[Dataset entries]

===============

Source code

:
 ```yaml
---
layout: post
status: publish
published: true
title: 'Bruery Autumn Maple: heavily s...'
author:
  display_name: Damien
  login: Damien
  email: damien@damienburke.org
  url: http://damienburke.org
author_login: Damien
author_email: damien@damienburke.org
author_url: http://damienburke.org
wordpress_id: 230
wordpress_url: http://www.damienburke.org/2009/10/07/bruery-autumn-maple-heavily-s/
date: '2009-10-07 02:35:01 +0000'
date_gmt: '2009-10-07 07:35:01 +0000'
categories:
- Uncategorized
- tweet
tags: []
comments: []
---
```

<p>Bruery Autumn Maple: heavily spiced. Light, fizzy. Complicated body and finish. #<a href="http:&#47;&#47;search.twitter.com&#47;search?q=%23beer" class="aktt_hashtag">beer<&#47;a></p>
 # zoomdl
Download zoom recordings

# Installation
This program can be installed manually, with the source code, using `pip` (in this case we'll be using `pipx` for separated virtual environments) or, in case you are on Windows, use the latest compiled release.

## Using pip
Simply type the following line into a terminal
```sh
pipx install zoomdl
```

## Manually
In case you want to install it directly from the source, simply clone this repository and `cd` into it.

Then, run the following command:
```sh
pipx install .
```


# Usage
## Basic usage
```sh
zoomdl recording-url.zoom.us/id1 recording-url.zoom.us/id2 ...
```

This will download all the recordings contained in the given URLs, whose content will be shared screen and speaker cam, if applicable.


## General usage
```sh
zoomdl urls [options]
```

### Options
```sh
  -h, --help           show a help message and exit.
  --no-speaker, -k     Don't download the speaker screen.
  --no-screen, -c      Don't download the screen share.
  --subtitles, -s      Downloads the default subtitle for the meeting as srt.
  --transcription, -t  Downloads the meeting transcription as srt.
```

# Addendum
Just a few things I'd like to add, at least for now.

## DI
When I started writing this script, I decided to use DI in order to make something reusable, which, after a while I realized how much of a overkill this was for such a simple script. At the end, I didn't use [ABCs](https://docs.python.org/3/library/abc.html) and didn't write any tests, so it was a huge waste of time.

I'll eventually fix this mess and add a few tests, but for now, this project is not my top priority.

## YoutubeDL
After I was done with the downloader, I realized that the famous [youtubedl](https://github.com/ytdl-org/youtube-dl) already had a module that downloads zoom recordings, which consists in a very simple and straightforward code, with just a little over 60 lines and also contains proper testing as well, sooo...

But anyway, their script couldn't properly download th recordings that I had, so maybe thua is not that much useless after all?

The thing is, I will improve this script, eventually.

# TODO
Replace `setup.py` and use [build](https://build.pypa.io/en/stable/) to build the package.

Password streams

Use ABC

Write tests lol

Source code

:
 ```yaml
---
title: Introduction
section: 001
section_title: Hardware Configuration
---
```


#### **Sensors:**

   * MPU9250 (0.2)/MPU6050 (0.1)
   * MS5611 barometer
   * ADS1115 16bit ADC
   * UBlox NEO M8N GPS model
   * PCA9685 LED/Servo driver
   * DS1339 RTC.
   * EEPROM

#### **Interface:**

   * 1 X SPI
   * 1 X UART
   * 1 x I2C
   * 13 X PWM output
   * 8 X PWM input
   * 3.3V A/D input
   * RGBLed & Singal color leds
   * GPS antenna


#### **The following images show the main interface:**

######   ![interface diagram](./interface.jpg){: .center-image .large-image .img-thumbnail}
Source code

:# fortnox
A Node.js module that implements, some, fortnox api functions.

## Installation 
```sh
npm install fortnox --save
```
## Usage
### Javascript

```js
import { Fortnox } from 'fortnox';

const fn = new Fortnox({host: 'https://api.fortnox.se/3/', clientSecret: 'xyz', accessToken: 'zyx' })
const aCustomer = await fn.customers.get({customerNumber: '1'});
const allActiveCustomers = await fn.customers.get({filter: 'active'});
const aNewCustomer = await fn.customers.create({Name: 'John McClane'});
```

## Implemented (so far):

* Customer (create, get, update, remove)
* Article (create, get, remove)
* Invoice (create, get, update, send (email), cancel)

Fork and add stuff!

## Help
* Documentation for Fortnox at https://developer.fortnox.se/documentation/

===============

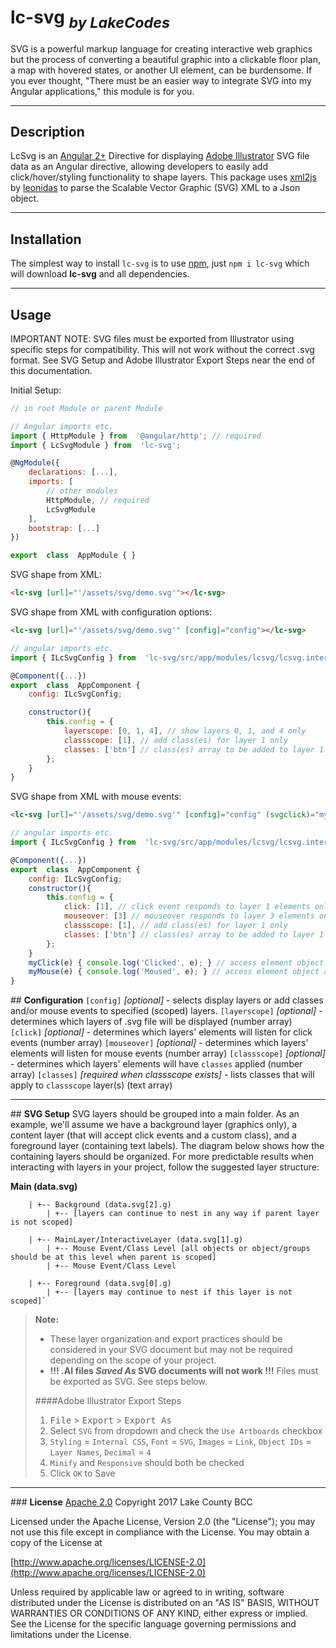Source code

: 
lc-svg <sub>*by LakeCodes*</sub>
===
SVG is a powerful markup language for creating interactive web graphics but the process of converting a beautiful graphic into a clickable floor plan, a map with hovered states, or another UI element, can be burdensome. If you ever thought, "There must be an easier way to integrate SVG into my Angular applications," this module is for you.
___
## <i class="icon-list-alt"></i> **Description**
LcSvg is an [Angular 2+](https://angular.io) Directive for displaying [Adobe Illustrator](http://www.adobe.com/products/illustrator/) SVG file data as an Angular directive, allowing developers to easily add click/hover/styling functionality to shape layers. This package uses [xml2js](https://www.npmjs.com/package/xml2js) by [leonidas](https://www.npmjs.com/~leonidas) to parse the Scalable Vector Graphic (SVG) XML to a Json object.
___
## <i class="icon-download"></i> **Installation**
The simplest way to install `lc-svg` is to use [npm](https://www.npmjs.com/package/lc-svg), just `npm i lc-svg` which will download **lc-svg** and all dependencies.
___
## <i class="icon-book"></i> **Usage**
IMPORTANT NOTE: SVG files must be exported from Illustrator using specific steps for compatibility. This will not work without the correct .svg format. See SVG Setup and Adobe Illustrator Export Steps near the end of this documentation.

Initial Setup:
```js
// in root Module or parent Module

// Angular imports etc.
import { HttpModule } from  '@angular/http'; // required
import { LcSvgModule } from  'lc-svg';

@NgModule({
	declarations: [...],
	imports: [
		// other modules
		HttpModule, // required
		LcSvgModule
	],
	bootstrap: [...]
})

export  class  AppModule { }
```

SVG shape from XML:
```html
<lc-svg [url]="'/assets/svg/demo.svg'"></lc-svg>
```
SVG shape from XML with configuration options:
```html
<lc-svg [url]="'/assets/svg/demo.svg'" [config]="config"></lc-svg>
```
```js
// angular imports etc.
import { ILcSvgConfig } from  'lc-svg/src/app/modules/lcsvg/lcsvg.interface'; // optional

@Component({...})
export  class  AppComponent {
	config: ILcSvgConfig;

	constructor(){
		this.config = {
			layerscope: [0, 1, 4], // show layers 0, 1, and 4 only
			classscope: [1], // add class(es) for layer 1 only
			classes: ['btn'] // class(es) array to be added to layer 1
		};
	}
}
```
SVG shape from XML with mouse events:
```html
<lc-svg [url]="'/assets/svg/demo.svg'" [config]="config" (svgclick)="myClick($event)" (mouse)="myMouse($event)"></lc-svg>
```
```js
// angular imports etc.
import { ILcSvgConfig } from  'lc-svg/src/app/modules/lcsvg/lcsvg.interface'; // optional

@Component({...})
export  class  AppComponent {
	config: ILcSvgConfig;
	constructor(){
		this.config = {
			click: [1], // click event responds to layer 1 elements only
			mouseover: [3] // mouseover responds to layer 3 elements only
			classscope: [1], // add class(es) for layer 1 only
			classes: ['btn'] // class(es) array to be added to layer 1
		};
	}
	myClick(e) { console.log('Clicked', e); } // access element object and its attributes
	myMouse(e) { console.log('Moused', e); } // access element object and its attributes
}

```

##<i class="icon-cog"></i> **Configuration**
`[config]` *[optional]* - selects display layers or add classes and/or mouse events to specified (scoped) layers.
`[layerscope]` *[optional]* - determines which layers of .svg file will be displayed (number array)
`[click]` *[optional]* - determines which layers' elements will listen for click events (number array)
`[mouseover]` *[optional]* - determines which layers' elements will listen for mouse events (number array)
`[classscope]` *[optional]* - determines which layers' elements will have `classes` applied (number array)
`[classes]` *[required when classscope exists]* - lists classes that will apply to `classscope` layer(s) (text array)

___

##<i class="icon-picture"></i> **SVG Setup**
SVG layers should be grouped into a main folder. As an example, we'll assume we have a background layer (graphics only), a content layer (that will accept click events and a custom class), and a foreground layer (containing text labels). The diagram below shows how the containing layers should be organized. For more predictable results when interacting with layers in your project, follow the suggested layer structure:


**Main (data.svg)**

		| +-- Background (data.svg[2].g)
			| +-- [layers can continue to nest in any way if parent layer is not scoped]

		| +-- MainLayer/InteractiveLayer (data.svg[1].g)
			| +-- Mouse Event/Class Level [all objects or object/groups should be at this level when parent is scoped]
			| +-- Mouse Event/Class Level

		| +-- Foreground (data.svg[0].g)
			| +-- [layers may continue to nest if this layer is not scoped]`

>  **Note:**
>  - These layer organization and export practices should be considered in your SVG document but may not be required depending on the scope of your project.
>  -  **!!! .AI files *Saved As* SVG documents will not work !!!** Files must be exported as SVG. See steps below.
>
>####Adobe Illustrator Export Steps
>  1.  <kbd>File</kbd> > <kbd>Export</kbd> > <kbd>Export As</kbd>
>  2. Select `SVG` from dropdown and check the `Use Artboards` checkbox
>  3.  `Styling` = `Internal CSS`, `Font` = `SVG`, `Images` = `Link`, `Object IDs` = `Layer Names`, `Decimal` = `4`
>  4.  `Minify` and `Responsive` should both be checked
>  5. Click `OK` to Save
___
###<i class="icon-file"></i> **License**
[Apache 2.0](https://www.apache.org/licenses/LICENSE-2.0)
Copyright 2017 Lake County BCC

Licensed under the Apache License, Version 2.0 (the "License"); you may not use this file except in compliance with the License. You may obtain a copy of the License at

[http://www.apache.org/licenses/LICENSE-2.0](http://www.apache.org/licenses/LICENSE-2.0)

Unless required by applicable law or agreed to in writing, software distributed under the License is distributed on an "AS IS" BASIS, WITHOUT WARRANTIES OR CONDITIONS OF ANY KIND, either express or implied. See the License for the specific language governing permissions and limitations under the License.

===============

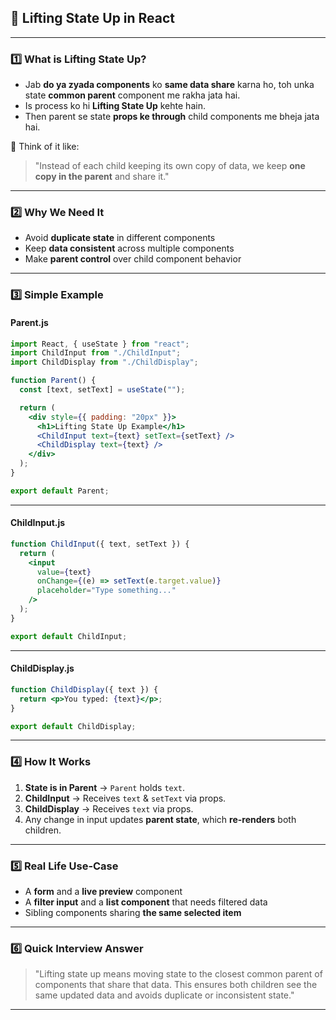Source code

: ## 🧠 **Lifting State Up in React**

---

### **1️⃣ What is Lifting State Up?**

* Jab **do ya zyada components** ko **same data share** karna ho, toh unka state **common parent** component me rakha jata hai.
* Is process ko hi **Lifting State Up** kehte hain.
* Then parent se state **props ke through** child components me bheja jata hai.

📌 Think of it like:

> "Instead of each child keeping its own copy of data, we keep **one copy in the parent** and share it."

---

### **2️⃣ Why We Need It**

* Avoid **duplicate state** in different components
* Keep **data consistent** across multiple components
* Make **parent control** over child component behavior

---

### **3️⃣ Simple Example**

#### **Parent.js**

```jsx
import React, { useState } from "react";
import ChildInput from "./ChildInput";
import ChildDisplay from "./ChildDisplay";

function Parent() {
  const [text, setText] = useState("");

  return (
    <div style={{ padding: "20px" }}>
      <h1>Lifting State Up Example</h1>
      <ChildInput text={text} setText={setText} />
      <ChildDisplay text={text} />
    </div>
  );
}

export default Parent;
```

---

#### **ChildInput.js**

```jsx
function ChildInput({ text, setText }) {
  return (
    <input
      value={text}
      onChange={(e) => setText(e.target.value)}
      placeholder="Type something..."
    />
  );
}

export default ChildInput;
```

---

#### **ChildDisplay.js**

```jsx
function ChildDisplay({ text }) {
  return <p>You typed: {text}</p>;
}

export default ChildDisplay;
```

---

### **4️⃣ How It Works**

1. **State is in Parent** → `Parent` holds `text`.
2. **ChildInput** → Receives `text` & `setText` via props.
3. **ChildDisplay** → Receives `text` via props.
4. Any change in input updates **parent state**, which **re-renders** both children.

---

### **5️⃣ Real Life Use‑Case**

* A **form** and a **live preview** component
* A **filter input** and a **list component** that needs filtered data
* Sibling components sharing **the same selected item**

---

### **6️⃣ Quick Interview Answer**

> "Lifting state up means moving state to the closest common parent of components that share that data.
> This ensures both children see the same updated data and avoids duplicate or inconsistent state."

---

===============

→ **Exercise aim**: What this exercise asks for is every line of the data above with the word "imports".

→ **Written response**:
// Angular imports etc.
	imports: [
// angular imports etc.
// angular imports etc.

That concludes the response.